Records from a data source
★ ★ ★ ★

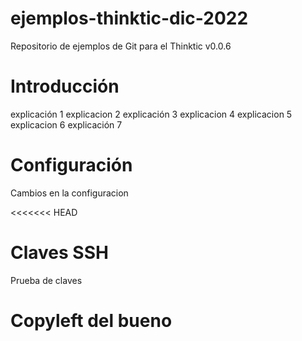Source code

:# ejemplos-thinktic-dic-2022

Repositorio de ejemplos de Git para el Thinktic v0.0.6

# Introducción
explicación 1
explicacion 2
explicación 3
explicacion 4
explicacion 5
explicacion 6
explicación 7 

# Configuración

Cambios en la configuracion

<<<<<<< HEAD
# Claves SSH
Prueba de claves
# Copyleft del bueno

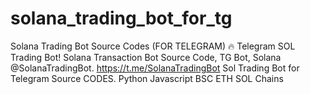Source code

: # solana_trading_bot_for_tg
Solana Trading Bot Source Codes (FOR TELEGRAM) 🔥 Telegram SOL Trading Bot! Solana Transaction Bot Source Code, TG Bot, Solana @SolanaTradingBot. https://t.me/SolanaTradingBot Sol Trading Bot for Telegram Source CODES. Python Javascript BSC ETH SOL Chains
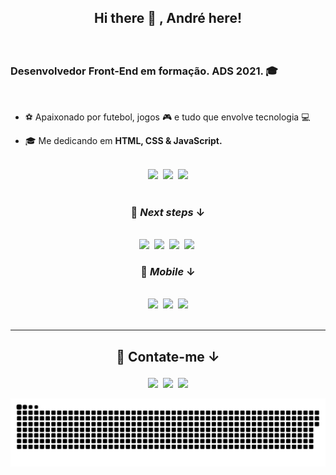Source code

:   ## <p align='center'> Hi there 👋 , André here!
  </p>
  <br>  
  
  ### Desenvolvedor Front-End em formação.  ADS 2021. 🎓
  <br>
  
  - ⚽ Apaixonado por futebol, jogos 🎮 e tudo que envolve tecnologia 💻
 
  - 🎓 Me dedicando em  **HTML, CSS & JavaScript.**
  
  <br>

  <div align='center'>
  <img src="https://img.shields.io/badge/HTML5-E34F26?style=for-the-badge&logo=html5&logoColor=white">&nbsp;
  <img src="https://img.shields.io/badge/CSS3-1572B6?style=for-the-badge&logo=css3&logoColor=white">&nbsp;
  <img src="https://img.shields.io/badge/JavaScript-F7DF1E?style=for-the-badge&logo=javascript&logoColor=black">
  </div>
  <br>
 
 
 
  ###  <p align='center'>  🚀  **<em>Next steps**</em>  ↓ </p>
  <br>
  
  <div align='center'>
  <img src="https://img.shields.io/badge/React-20232A?style=for-the-badge&logo=react&logoColor=61DAFB">&nbsp;
  <img src="https://img.shields.io/badge/Vue.js-35495E?style=for-the-badge&logo=vuedotjs&logoColor=4FC08D">&nbsp;
  <img src="https://img.shields.io/badge/Sass-CC6699?style=for-the-badge&logo=sass&logoColor=white">&nbsp;
  <img src="https://img.shields.io/badge/Node.js-339933?style=for-the-badge&logo=nodedotjs&logoColor=white">&nbsp;
  <br>
  
  ###  <p align='center'>  🚀  **<em>Mobile**</em>  ↓ </p>
  <br>
  <img src="https://img.shields.io/badge/Flutter-02569B?style=for-the-badge&logo=flutter&logoColor=white">&nbsp;
  <img src="https://img.shields.io/badge/React_Native-20232A?style=for-the-badge&logo=react&logoColor=61DAFB">&nbsp;
  <img src="https://img.shields.io/badge/Kotlin-0095D5?&style=for-the-badge&logo=kotlin&logoColor=white">
  </div>
 
   <br>
   <hr>
  
 ##   <p align='center'> 📝 Contate-me ↓ </p>
  
  
  <div align='center'>
  <a href="https://www.linkedin.com/in/andlz/" target="_blank"><img src="https://img.shields.io/badge/LinkedIn-0077B5?style=for-the-badge&logo=linkedin&logoColor=white" target="_blank"></a>&nbsp;
  <a href="mailto:andrelsilvadocarmo@gmail.com"><img src="https://img.shields.io/badge/Gmail-D14836?style=for-the-badge&logo=gmail&logoColor=white" target="_blank"></a>&nbsp;
  <a href="https://twitter.com/andlz21" target="_blank"><img src="https://img.shields.io/badge/Twitter-1DA1F2?style=for-the-badge&logo=twitter&logoColor=white" target="_blank">   </a>
  </div>
  
   ![Snake animation](https://github.com/andlz21/andlz21/blob/output/github-contribution-grid-snake.svg)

★ ★ ★ ★

### EXERCISE GOAL
Where a line in the records above holds the string "ejemplos", it counts toward the total; give that total alone.

### RESULT OF THE EXERCISE
2